++++ DATA EXTRACTS ++++
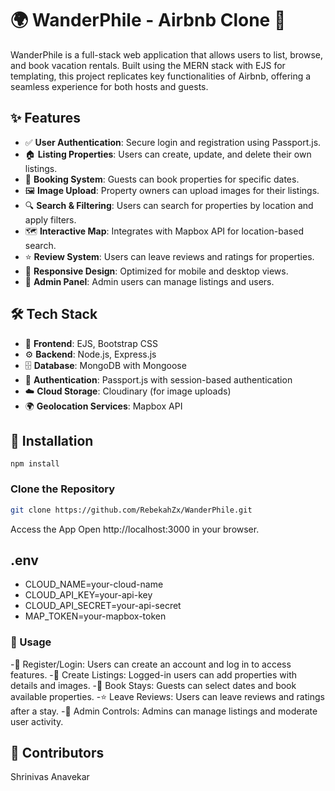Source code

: # 🌍 WanderPhile - Airbnb Clone 🏡

WanderPhile is a full-stack web application that allows users to list, browse, and book vacation rentals. Built using the MERN stack with EJS for templating, this project replicates key functionalities of Airbnb, offering a seamless experience for both hosts and guests.

## ✨ Features

- ✅ **User Authentication**: Secure login and registration using Passport.js.
- 🏠 **Listing Properties**: Users can create, update, and delete their own listings.
- 📅 **Booking System**: Guests can book properties for specific dates.
- 🖼 **Image Upload**: Property owners can upload images for their listings.
- 🔍 **Search & Filtering**: Users can search for properties by location and apply filters.
- 🗺 **Interactive Map**: Integrates with Mapbox API for location-based search.
- ⭐ **Review System**: Users can leave reviews and ratings for properties.
- 📱 **Responsive Design**: Optimized for mobile and desktop views.
- 🔑 **Admin Panel**: Admin users can manage listings and users.

## 🛠 Tech Stack

- 🎨 **Frontend**: EJS, Bootstrap CSS
- ⚙️ **Backend**: Node.js, Express.js
- 🗄 **Database**: MongoDB with Mongoose
- 🔐 **Authentication**: Passport.js with session-based authentication
- ☁️ **Cloud Storage**: Cloudinary (for image uploads)
- 🌍 **Geolocation Services**: Mapbox API

## 🚀 Installation
```cd wanderphile
npm install
```

### Clone the Repository

```bash
git clone https://github.com/RebekahZx/WanderPhile.git 
```

Access the App
Open http://localhost:3000 in your browser.



## .env
- CLOUD_NAME=your-cloud-name
- CLOUD_API_KEY=your-api-key
- CLOUD_API_SECRET=your-api-secret
- MAP_TOKEN=your-mapbox-token

### 🎯 Usage
-👤 Register/Login: Users can create an account and log in to access features.
-🏡 Create Listings: Logged-in users can add properties with details and images.
-📅 Book Stays: Guests can select dates and book available properties.
-⭐ Leave Reviews: Users can leave reviews and ratings after a stay.
-🔧 Admin Controls: Admins can manage listings and moderate user activity.

## 👥 Contributors
Shrinivas Anavekar


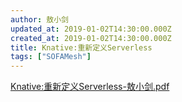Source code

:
 ```yaml
---
author: 敖小剑
updated_at: 2019-01-02T14:30:00.000Z
created_at: 2019-01-02T14:30:00.000Z
title: Knative:重新定义Serverless
tags: ["SOFAMesh"]
---
```


[Knative:重新定义Serverless-敖小剑.pdf](./resources/2019-01/Knative:重新定义Serverless.pdf)
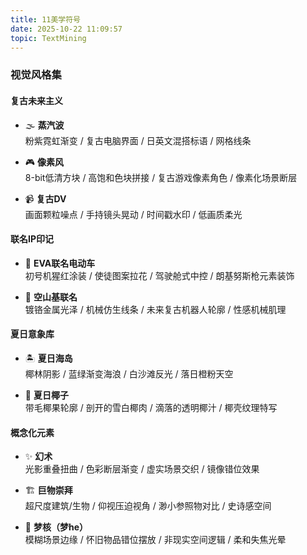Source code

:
 ```yaml
---
title: 11美学符号
date: 2025-10-22 11:09:57
topic: TextMining
---
```


### 视觉风格集

#### 复古未来主义
- 🌫️ **蒸汽波**  
  粉紫霓虹渐变 / 复古电脑界面 / 日英文混搭标语 / 网格线条

- 🎮 **像素风**  
  8-bit低清方块 / 高饱和色块拼接 / 复古游戏像素角色 / 像素化场景断层

- 📹 **复古DV**  
  画面颗粒噪点 / 手持镜头晃动 / 时间戳水印 / 低画质柔光

#### 联名IP印记
- 🚗 **EVA联名电动车**  
  初号机猩红涂装 / 使徒图案拉花 / 驾驶舱式中控 / 朗基努斯枪元素装饰

- 🤖 **空山基联名**  
  镀铬金属光泽 / 机械仿生线条 / 未来复古机器人轮廓 / 性感机械肌理

#### 夏日意象库
- 🏝️ **夏日海岛**  
  椰林阴影 / 蓝绿渐变海浪 / 白沙滩反光 / 落日橙粉天空

- 🥥 **夏日椰子**  
  带毛椰果轮廓 / 剖开的雪白椰肉 / 滴落的透明椰汁 / 椰壳纹理特写

#### 概念化元素
- ✨ **幻术**  
  光影重叠扭曲 / 色彩断层渐变 / 虚实场景交织 / 镜像错位效果

- 🏗️ **巨物崇拜**  
  超尺度建筑/生物 / 仰视压迫视角 / 渺小参照物对比 / 史诗感空间

- 🌙 **梦核（梦he）**  
  模糊场景边缘 / 怀旧物品错位摆放 / 非现实空间逻辑 / 柔和失焦光晕
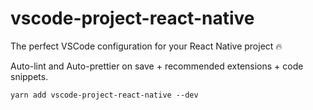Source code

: # vscode-project-react-native

The perfect VSCode configuration for your React Native project :fire:

Auto-lint and Auto-prettier on save + recommended extensions + code snippets.

```
yarn add vscode-project-react-native --dev
```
++++
» **EXERCISE DETAILS**: Your copy must repeat the data word for word and show none of its images.

» **YOUR RESPONSE**:
Source code

: # 🌍 WanderPhile - Airbnb Clone 🏡

WanderPhile is a full-stack web application that allows users to list, browse, and book vacation rentals. Built using the MERN stack with EJS for templating, this project replicates key functionalities of Airbnb, offering a seamless experience for both hosts and guests.

## ✨ Features

- ✅ **User Authentication**: Secure login and registration using Passport.js.
- 🏠 **Listing Properties**: Users can create, update, and delete their own listings.
- 📅 **Booking System**: Guests can book properties for specific dates.
- 🖼 **Image Upload**: Property owners can upload images for their listings.
- 🔍 **Search & Filtering**: Users can search for properties by location and apply filters.
- 🗺 **Interactive Map**: Integrates with Mapbox API for location-based search.
- ⭐ **Review System**: Users can leave reviews and ratings for properties.
- 📱 **Responsive Design**: Optimized for mobile and desktop views.
- 🔑 **Admin Panel**: Admin users can manage listings and users.

## 🛠 Tech Stack

- 🎨 **Frontend**: EJS, Bootstrap CSS
- ⚙️ **Backend**: Node.js, Express.js
- 🗄 **Database**: MongoDB with Mongoose
- 🔐 **Authentication**: Passport.js with session-based authentication
- ☁️ **Cloud Storage**: Cloudinary (for image uploads)
- 🌍 **Geolocation Services**: Mapbox API

## 🚀 Installation
```cd wanderphile
npm install
```

### Clone the Repository

```bash
git clone https://github.com/RebekahZx/WanderPhile.git 
```

Access the App
Open http://localhost:3000 in your browser.



## .env
- CLOUD_NAME=your-cloud-name
- CLOUD_API_KEY=your-api-key
- CLOUD_API_SECRET=your-api-secret
- MAP_TOKEN=your-mapbox-token

### 🎯 Usage
-👤 Register/Login: Users can create an account and log in to access features.
-🏡 Create Listings: Logged-in users can add properties with details and images.
-📅 Book Stays: Guests can select dates and book available properties.
-⭐ Leave Reviews: Users can leave reviews and ratings after a stay.
-🔧 Admin Controls: Admins can manage listings and moderate user activity.

## 👥 Contributors
Shrinivas Anavekar


Source code

:
 ```yaml
---
author: 敖小剑
updated_at: 2019-01-02T14:30:00.000Z
created_at: 2019-01-02T14:30:00.000Z
title: Knative:重新定义Serverless
tags: ["SOFAMesh"]
---
```


[Knative:重新定义Serverless-敖小剑.pdf](./resources/2019-01/Knative:重新定义Serverless.pdf)
Source code

:
 ```yaml
---
title: 11美学符号
date: 2025-10-22 11:09:57
topic: TextMining
---
```


### 视觉风格集

#### 复古未来主义
- 🌫️ **蒸汽波**  
  粉紫霓虹渐变 / 复古电脑界面 / 日英文混搭标语 / 网格线条

- 🎮 **像素风**  
  8-bit低清方块 / 高饱和色块拼接 / 复古游戏像素角色 / 像素化场景断层

- 📹 **复古DV**  
  画面颗粒噪点 / 手持镜头晃动 / 时间戳水印 / 低画质柔光

#### 联名IP印记
- 🚗 **EVA联名电动车**  
  初号机猩红涂装 / 使徒图案拉花 / 驾驶舱式中控 / 朗基努斯枪元素装饰

- 🤖 **空山基联名**  
  镀铬金属光泽 / 机械仿生线条 / 未来复古机器人轮廓 / 性感机械肌理

#### 夏日意象库
- 🏝️ **夏日海岛**  
  椰林阴影 / 蓝绿渐变海浪 / 白沙滩反光 / 落日橙粉天空

- 🥥 **夏日椰子**  
  带毛椰果轮廓 / 剖开的雪白椰肉 / 滴落的透明椰汁 / 椰壳纹理特写

#### 概念化元素
- ✨ **幻术**  
  光影重叠扭曲 / 色彩断层渐变 / 虚实场景交织 / 镜像错位效果

- 🏗️ **巨物崇拜**  
  超尺度建筑/生物 / 仰视压迫视角 / 渺小参照物对比 / 史诗感空间

- 🌙 **梦核（梦he）**  
  模糊场景边缘 / 怀旧物品错位摆放 / 非现实空间逻辑 / 柔和失焦光晕
Source code

: # vscode-project-react-native

The perfect VSCode configuration for your React Native project :fire:

Auto-lint and Auto-prettier on save + recommended extensions + code snippets.

```
yarn add vscode-project-react-native --dev
```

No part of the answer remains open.